▶ _Problem to solve_:
In which lines of the data does the string "that" appear? Copy every one.
Task data: Begin
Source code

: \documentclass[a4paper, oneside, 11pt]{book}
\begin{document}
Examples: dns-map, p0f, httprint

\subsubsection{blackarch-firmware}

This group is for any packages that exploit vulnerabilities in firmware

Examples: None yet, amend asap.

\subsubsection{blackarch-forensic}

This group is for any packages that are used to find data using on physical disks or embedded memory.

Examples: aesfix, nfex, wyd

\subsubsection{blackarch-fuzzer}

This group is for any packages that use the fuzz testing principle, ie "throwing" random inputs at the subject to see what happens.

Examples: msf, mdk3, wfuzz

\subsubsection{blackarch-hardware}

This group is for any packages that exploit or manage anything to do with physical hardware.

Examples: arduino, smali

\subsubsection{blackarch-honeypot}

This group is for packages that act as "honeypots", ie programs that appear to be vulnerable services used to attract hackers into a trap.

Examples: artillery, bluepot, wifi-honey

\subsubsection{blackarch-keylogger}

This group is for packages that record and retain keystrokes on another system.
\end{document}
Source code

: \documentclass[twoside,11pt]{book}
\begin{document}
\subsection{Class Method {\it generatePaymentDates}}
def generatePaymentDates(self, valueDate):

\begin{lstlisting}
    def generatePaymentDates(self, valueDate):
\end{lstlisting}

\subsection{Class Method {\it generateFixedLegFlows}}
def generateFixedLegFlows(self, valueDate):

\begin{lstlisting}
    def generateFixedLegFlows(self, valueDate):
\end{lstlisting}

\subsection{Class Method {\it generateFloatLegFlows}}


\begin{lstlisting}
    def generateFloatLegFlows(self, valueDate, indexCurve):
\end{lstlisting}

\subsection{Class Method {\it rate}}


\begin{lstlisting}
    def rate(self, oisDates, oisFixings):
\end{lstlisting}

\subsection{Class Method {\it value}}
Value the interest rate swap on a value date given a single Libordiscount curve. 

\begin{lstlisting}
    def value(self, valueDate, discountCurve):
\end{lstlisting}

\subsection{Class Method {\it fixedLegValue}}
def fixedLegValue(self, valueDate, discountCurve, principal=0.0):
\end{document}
Task data: End
▶ _Response area_:
This group is for any packages that exploit vulnerabilities in firmware
This group is for any packages that are used to find data using on physical disks or embedded memory.
This group is for any packages that use the fuzz testing principle, ie "throwing" random inputs at the subject to see what happens.
This group is for any packages that exploit or manage anything to do with physical hardware.
This group is for packages that act as "honeypots", ie programs that appear to be vulnerable services used to attract hackers into a trap.
This group is for packages that record and retain keystrokes on another system.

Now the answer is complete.